Spring getting a chilly reception in Hackensack's Fairmount section on Friday. |
A winter scene only a block or so from the former Little Ferry Circle, as seen from the bus to Manhattan on Thursday. |
By VICTOR E. SASSON
EDITOR
If you live in Bergen County and subscribe to The Record, do you really have any interest in two court cases involving the Passaic County superintendent of elections and the legal bills of an imam at a Paterson mosque (L-2)?
Or the extended registration for a new all-boys elementary school in Silk City (L-8)?
The local Bergen County editors must have stayed home on Friday, forcing the layout editors to scramble for just about any old story to fill today's Local news section.
Page L-8 also carries wire service obituaries for the inventor of ceramic body armor, a drummer for a heavy metal band and an astronaut trainee no one has ever heard of.
Another dead rocker, Michael Brown,65, of Englewood Cliffs, "who helped put the Bach in rock," gets a royal send-off from Staff Writer Jim Beckerman, himself a musician (L-1).
Cool reception
Sticking with the Local front, who is the moron who wrote the photo-package over line, "Winter Overstays Its Welcome," and what incompetent supervisor approved it?

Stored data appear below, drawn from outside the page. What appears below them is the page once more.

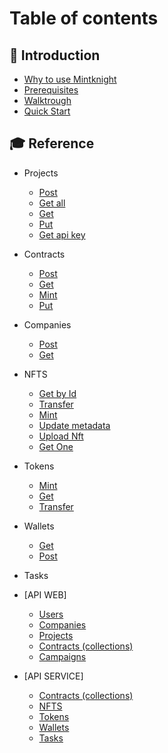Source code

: # Table of contents

## 👋 Introduction

* [Why to use Mintknight](Intro/Why_use_mintknight.md)
* [Prerequisites](Intro/Prerequisites.md)
* [Walktrough](Intro/walktrough.md)
* [Quick Start](Intro/quick-start.md)

## 🎓 Reference

* Projects
  * [Post](API-web/Projects/PostProjects.md)
  * [Get all](API-web/Projects/GetProjects.md)
  * [Get](API-web/Projects/GetProject.md)
  * [Put](API-web/Projects/PutProjects.md)
  * [Get api key](API-web/Projects/GetApiKey.md)

* Contracts
  * [Post](API-web/Contracts/PostContracts.md)
  * [Get](API-web/Contracts/GetContract.md)
  * [Mint](API-web/Contracts/mints.md)
  * [Put](API-web/Contracts/PutContract.md)
  
* Companies
  * [Post](API-web/Companies/PostCompanies.md)
  * [Get](API-web/Companies/GetCompanies.md)

* NFTS
  * [Get by Id](API-service/NFTS/GetById.md)
  * [Transfer](API-service/NFTS/Transfer.md)
  * [Mint](API-service/NFTS/Mints.md)
  * [Update metadata](API-service/NFTS/UpdatesMetadata.md)
  * [Upload Nft](API-service/NFTS/UploadMetadata.md)
  * [Get One](API-service/NFTS/GetById.md)

* Tokens
  * [Mint](API-service/Tokens/MintsToken.md)
  * [Get](API-service/Tokens/GetToken.md)
  * [Transfer](API-service/Tokens/TransferToken.md)


* Wallets
   * [Get](API-service/Wallets/GetWallets.md)
   * [Post](API-service/Wallets/PostWallets.md)
 
* Tasks










* [API WEB]
  * [Users](API-web/Users.md)
  * [Companies](API-web/Companies.md)
  * [Projects](API-web/Projects.md)
  * [Contracts (collections)](API-web/Contracts.md)
  * [Campaigns](API-web/Campaigns.md)

* [API SERVICE]
   * [Contracts (collections)](API-service/Contracts.md)
   * [NFTS](API-service/Nfts.md)
   * [Tokens](API-service/Tokens.md)
   * [Wallets](API-service/Wallets.md)
   * [Tasks](API-service/Tasks.md)
  
  
   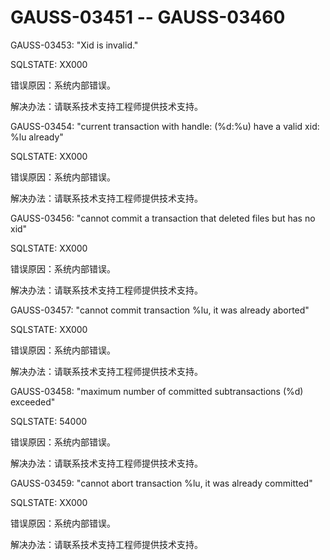 # GAUSS-03451 -- GAUSS-03460<a name="ZH-CN_TOPIC_0302073171"></a>

GAUSS-03453: "Xid is invalid."

SQLSTATE: XX000

错误原因：系统内部错误。

解决办法：请联系技术支持工程师提供技术支持。

GAUSS-03454: "current transaction with handle: \(%d:%u\) have a valid xid: %lu already"

SQLSTATE: XX000

错误原因：系统内部错误。

解决办法：请联系技术支持工程师提供技术支持。

GAUSS-03456: "cannot commit a transaction that deleted files but has no xid"

SQLSTATE: XX000

错误原因：系统内部错误。

解决办法：请联系技术支持工程师提供技术支持。

GAUSS-03457: "cannot commit transaction %lu, it was already aborted"

SQLSTATE: XX000

错误原因：系统内部错误。

解决办法：请联系技术支持工程师提供技术支持。

GAUSS-03458: "maximum number of committed subtransactions \(%d\) exceeded"

SQLSTATE: 54000

错误原因：系统内部错误。

解决办法：请联系技术支持工程师提供技术支持。

GAUSS-03459: "cannot abort transaction %lu, it was already committed"

SQLSTATE: XX000

错误原因：系统内部错误。

解决办法：请联系技术支持工程师提供技术支持。
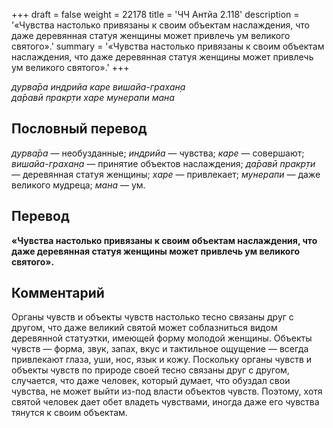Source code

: +++
draft = false
weight = 22178
title = 'ЧЧ Антйа 2.118'
description = '«Чувства настолько привязаны к своим объектам наслаждения, что даже деревянная статуя женщины может привлечь ум великого святого».'
summary = '«Чувства настолько привязаны к своим объектам наслаждения, что даже деревянная статуя женщины может привлечь ум великого святого».'
+++

_дурва̄ра индрийа каре вишайа-грахан̣а  
да̄равӣ пракр̣ти харе мунерапи мана_

## Пословный перевод

_дурва̄ра_ — необузданные; _индрийа_ — чувства; _каре_ — совершают; _вишайа_\-_грахан̣а_ — принятие объектов наслаждения; _да̄равӣ_ _пракр̣ти_ — деревянная статуя женщины; _харе_ — привлекает; _мунерапи_ — даже великого мудреца; _мана_ — ум.

## Перевод

**«Чувства настолько привязаны к своим объектам наслаждения, что даже деревянная статуя женщины может привлечь ум великого святого».**

## Комментарий

Органы чувств и объекты чувств настолько тесно связаны друг с другом, что даже великий святой может соблазниться видом деревянной статуэтки, имеющей форму молодой женщины. Объекты чувств — форма, звук, запах, вкус и тактильное ощущение — всегда привлекают глаза, уши, нос, язык и кожу. Поскольку органы чувств и объекты чувств по природе своей тесно связаны друг с другом, случается, что даже человек, который думает, что обуздал свои чувства, не может выйти из-под власти объектов чувств. Поэтому, хотя святой человек дает обет владеть чувствами, иногда даже его чувства тянутся к своим объектам.

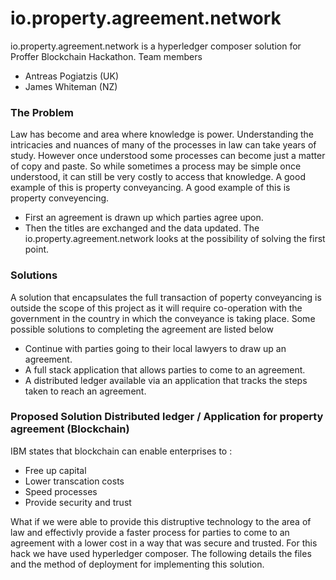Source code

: # io.property.agreement.network
io.property.agreement.network is a hyperledger composer solution for Proffer Blockchain Hackathon.
Team members 
* Antreas Pogiatzis (UK)
* James Whiteman (NZ)

### The Problem 
Law has become and area where knowledge is power. Understanding the intricacies and nuances of many of the processes in law can take years of study. However once understood some processes can become just a matter of copy and paste. So while sometimes a process may be simple once understood, it can still be very costly to access that knowledge. A good example of this is property conveyancing.
A good example of this is property conveyencing. 
* First an agreement is drawn up which parties agree upon. 
* Then the titles are exchanged and the data updated.
The io.property.agreement.network looks at the possibility of solving the first point. 

### Solutions 
A solution that encapsulates the full transaction of poperty conveyancing is outside the scope of this project as it will require co-operation with the government in the country in which the conveyance is taking place.
Some possible solutions to completing the agreement are listed below 
* Continue with parties going to their local lawyers to draw up an agreement. 
* A full stack application that allows parties to come to an agreement.
* A distributed ledger available via an application that tracks the steps taken to reach an agreement.

### Proposed Solution Distributed ledger / Application for property agreement (Blockchain)
IBM states that blockchain can enable enterprises to :
* Free up capital
* Lower transcation costs
* Speed processes
* Provide security and trust

What if we were able to provide this distruptive technology to the area of law and effectivly provide a faster process for parties to come to an agreement with a lower cost in a way that was secure and trusted.
For this hack we have used hyperledger composer. The following details the files and the method of deployment for implementing this solution.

Did anyone in North Jersey "welcome" the brutal winter we've just experienced?
One of the captions with the weather package also doesn't make sense:
"Jessica Silva of Ramsey leaving the Route 17 train station as she headed to work" (L-1).
Why would a Ramsey resident be leaving the NJ Transit station in the same town? Did she take the train one stop from the downtown Ramsey station?
Obesity news
One of the few Bergen stories in the section ignores the elephant in the room, an obese Ed Sinclair, the director of public works in Mahwah (L-3).
His photo might remind former staffers of overweight local Editors Deirdre Sykes and Tim Nostrand in their heyday, when they did their best to keep news of the obesity epidemic out of the paper.
More corrections
Two of the four corrections on A-2 today try to fix editing screw-ups in local stories.
Also on A-2, a photo of schoolchildren in London has readers wondering whether local kids tried to see Friday's solar eclipse.